## Task statement
Reproduce the records below word for word.

## Working data
- - -
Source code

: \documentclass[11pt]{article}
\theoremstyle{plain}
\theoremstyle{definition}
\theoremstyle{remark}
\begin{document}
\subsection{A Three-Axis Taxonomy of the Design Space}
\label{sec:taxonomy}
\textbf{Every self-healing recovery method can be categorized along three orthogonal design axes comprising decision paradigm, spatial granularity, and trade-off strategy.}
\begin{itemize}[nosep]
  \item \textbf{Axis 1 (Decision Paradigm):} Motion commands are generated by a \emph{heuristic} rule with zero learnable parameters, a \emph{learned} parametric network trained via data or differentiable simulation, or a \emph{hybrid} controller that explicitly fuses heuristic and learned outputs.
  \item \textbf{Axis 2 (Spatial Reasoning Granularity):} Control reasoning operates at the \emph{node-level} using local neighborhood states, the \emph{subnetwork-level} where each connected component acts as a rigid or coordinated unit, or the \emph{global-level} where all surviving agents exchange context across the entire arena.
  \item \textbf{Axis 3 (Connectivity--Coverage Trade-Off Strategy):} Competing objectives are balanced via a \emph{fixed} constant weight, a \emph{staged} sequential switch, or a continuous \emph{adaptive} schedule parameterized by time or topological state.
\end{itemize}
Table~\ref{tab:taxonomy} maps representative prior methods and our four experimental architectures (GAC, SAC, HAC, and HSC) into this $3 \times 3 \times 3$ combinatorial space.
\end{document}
- - -
## Response
Source code

: \documentclass[11pt]{article}
\theoremstyle{plain}
\theoremstyle{definition}
\theoremstyle{remark}
\begin{document}
\subsection{A Three-Axis Taxonomy of the Design Space}
\label{sec:taxonomy}
\textbf{Every self-healing recovery method can be categorized along three orthogonal design axes comprising decision paradigm, spatial granularity, and trade-off strategy.}
\begin{itemize}[nosep]
  \item \textbf{Axis 1 (Decision Paradigm):} Motion commands are generated by a \emph{heuristic} rule with zero learnable parameters, a \emph{learned} parametric network trained via data or differentiable simulation, or a \emph{hybrid} controller that explicitly fuses heuristic and learned outputs.
  \item \textbf{Axis 2 (Spatial Reasoning Granularity):} Control reasoning operates at the \emph{node-level} using local neighborhood states, the \emph{subnetwork-level} where each connected component acts as a rigid or coordinated unit, or the \emph{global-level} where all surviving agents exchange context across the entire arena.
  \item \textbf{Axis 3 (Connectivity--Coverage Trade-Off Strategy):} Competing objectives are balanced via a \emph{fixed} constant weight, a \emph{staged} sequential switch, or a continuous \emph{adaptive} schedule parameterized by time or topological state.
\end{itemize}
Table~\ref{tab:taxonomy} maps representative prior methods and our four experimental architectures (GAC, SAC, HAC, and HSC) into this $3 \times 3 \times 3$ combinatorial space.
\end{document}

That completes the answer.